What's more, NBC's Kasie Hunt says that GOP Sens. Rob Portman (R-OH), John Hoeven (R-ND), and Bob Corker (R-TN) are on the fence at least when it comes to the decision about whether to cut off debate.
Bottom line: While there might be a Democratic defection or two, 60 votes appears to be much more obtainable today than it was late last week. There won't be much drama.
And speaking of Paul Ryan and compromise: In the past, your First Read authors have made this observation about House Budget Committee Chairman Paul Ryan (R-WI): Despite all the attention he's received on budget matters, he had never once seriously compromised with Democrats in an attempt to get "something." After all, he was a "NO" vote on Simpson-Bowles, even as he was rhetorically praising the work of the group. And his budgets -- even after being on the losing ticket in the 2012 race -- never budged an inch.
So with that said, we want to underscore the role that Ryan played in forging this bipartisan budget deal. "Government has to function.
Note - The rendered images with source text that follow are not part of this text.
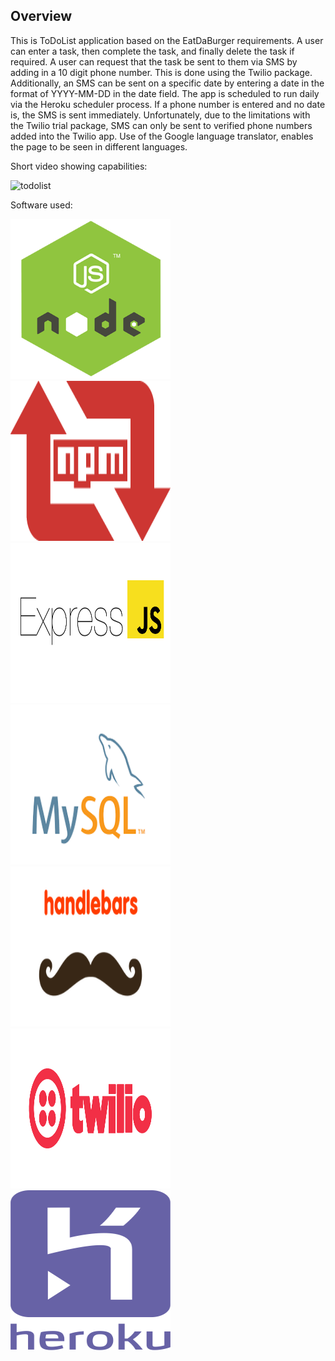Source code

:<h2>Overview</h2>

This is ToDoList application based on the EatDaBurger requirements. A user can enter a task, then complete the task, and finally delete the task if required. 
A user can request that the task be sent to them via SMS by adding in a 10 digit phone number. This is done using the Twilio package.  Additionally, an SMS can be sent on a specific date by entering a date in the format of YYYY-MM-DD in the date field. The app is scheduled to run daily via the Heroku scheduler process. If a phone number is entered and no date is, the SMS is sent immediately. Unfortunately, due to the limitations with the Twilio trial package, SMS can only be sent to verified phone numbers added into the Twilio app. Use of the Google language translator, enables the page to be seen in different languages. 

Short video showing capabilities:

![todolist](https://user-images.githubusercontent.com/33644735/40333908-eff77b78-5d28-11e8-8cc1-b312eef2dc0d.gif)

Software used: 

<img src="/nodejs_logo.png" width="256" height="256" title="NodeJS"><img src="/npm-logo.png" width="256" height="256" title="Node Package Manager">
<img src="/express.png" width="256" height="256" title="Express"><img src="/mysql.png" width="256" height="256" title="MySQL">
<img src="/handlebars.png" width="256" height="256" title="HandleBars"><img src="/twilio.png" width="256" height="256" title="Twilio">
<img src="/heroku.png" width="256" height="256" title="Heroku">

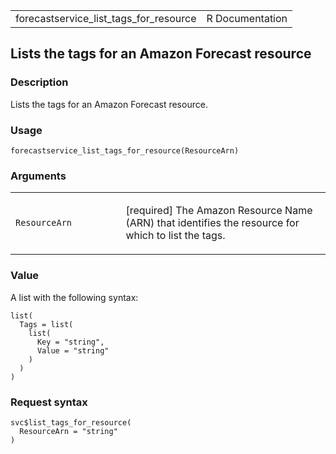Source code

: <table style="width: 100%;">
<tbody>
<tr class="odd">
<td>forecastservice_list_tags_for_resource</td>
<td style="text-align: right;">R Documentation</td>
</tr>
</tbody>
</table>

## Lists the tags for an Amazon Forecast resource

### Description

Lists the tags for an Amazon Forecast resource.

### Usage

    forecastservice_list_tags_for_resource(ResourceArn)

### Arguments

<table>
<colgroup>
<col style="width: 35%" />
<col style="width: 65%" />
</colgroup>
<tbody>
<tr class="odd">
<td><code
id="forecastservice_list_tags_for_resource_:_ResourceArn">ResourceArn</code></td>
<td><p>[required] The Amazon Resource Name (ARN) that identifies the
resource for which to list the tags.</p></td>
</tr>
</tbody>
</table>

### Value

A list with the following syntax:

    list(
      Tags = list(
        list(
          Key = "string",
          Value = "string"
        )
      )
    )

### Request syntax

    svc$list_tags_for_resource(
      ResourceArn = "string"
    )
And we saw the specter of two possible government shutdowns in 2014, one in January and one in October," he said on "Meet the Press" over the weekend. "I don't think that's good for anybody. It's not good for the country."
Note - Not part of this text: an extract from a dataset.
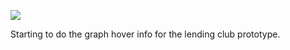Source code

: ![](https://db-feed.s3.amazonaws.com/legacy/Screen_Shot_2016-11-10_at_2_03_19_PM-1478804645697.png)

Starting to do the graph hover info for the lending club prototype.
Yes, the budget deal was the bare minimum. And yes, Ryan himself is saying that House Republicans might not raise the debt ceiling next year without concessions from Democrats. But the fact is, Ryan -- for the first time -- used his considerable political capital with conservatives to work with Democrats. And without him, this deal probably doesn't pass as smoothly as it did.
While there has been a ton of focus on Speaker Boehner speaking out against some of the conservative groups, realize, Ryan's authorship on this deal was probably more important in getting a majority of the GOP conference than Boehner's fighting words against Heritage or the Club.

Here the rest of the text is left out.